**HOW TO COMPLETE THIS TASK:** Please find every line of the listing below where "Full" occurs and copy it.

**SOURCE MATERIAL:**
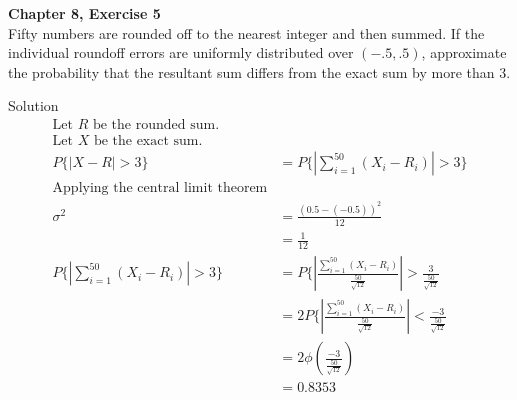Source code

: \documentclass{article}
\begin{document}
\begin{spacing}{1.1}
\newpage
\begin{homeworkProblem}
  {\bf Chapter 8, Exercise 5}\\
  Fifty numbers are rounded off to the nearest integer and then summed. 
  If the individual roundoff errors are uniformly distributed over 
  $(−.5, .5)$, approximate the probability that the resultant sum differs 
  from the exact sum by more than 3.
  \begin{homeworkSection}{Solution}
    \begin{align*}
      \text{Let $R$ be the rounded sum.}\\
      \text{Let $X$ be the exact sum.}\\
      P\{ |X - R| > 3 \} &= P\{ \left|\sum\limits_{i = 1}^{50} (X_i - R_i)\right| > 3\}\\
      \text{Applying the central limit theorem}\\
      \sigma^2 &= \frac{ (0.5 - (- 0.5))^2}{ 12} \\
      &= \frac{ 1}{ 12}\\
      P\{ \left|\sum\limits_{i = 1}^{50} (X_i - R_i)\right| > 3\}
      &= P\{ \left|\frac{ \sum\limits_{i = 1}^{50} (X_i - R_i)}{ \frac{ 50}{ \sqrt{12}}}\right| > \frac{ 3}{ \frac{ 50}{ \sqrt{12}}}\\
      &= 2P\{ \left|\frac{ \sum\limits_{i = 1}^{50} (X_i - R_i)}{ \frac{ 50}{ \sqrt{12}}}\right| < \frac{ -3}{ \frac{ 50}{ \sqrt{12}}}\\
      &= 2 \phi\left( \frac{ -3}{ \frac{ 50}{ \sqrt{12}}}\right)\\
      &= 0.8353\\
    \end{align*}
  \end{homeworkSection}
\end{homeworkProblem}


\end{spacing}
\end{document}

--

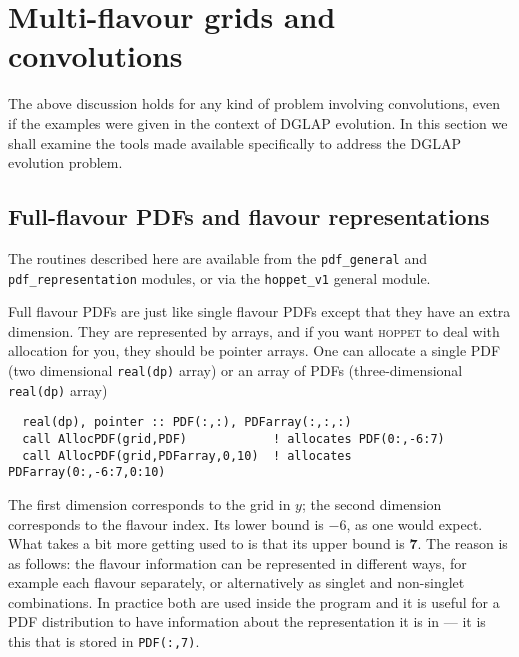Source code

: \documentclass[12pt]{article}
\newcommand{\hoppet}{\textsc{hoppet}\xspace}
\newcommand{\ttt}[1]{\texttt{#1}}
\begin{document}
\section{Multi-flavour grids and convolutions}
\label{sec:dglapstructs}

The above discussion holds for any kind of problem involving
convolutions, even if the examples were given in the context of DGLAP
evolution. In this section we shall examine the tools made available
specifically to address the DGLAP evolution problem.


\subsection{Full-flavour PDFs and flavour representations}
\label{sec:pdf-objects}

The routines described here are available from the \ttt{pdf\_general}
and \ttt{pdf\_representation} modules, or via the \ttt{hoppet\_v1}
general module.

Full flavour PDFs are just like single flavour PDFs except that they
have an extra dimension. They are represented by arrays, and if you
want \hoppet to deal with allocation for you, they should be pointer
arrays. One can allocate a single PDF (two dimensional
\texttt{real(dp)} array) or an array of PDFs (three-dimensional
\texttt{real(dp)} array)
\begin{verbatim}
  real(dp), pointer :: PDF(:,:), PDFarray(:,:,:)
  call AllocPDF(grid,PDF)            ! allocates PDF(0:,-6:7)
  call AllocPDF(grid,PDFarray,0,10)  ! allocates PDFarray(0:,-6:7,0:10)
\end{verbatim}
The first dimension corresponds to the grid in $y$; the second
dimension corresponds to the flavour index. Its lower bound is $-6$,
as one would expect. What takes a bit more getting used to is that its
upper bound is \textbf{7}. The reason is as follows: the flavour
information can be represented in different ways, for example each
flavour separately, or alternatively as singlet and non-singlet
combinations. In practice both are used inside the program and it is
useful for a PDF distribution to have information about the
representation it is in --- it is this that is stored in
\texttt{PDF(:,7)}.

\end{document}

---

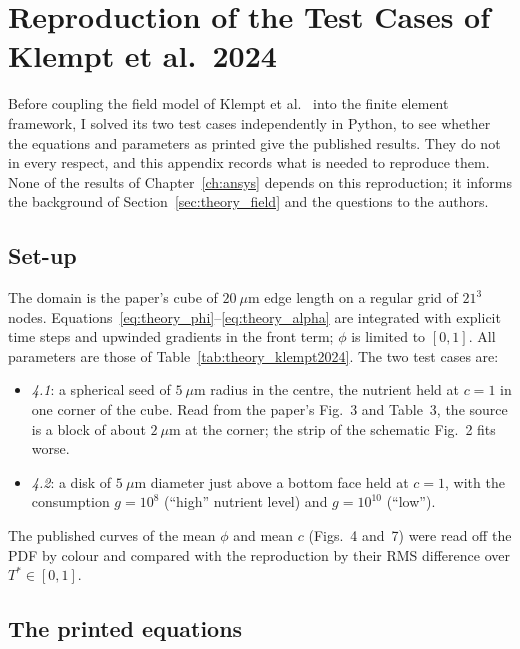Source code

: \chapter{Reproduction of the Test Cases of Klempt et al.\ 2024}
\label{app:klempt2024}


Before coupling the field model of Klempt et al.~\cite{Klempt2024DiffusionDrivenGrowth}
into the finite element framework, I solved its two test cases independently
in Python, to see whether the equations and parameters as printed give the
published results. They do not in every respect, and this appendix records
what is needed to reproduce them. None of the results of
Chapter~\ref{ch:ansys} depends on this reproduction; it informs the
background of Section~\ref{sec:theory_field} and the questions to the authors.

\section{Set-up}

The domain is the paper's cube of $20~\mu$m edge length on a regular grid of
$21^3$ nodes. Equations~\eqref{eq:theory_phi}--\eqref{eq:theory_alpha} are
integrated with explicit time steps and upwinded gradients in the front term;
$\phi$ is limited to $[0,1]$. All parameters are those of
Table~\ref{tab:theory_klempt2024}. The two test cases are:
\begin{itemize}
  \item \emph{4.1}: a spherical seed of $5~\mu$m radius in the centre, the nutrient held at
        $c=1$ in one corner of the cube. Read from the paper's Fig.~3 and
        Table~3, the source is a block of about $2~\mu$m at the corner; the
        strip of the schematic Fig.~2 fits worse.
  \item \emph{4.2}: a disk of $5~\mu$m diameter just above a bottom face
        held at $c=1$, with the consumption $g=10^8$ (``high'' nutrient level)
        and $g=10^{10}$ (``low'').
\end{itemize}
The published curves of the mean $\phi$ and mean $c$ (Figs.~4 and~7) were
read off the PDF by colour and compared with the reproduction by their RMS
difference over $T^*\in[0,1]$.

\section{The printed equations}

**ANSWER TO THE EXERCISE:**
\subsection{Full-flavour PDFs and flavour representations}
Full flavour PDFs are just like single flavour PDFs except that they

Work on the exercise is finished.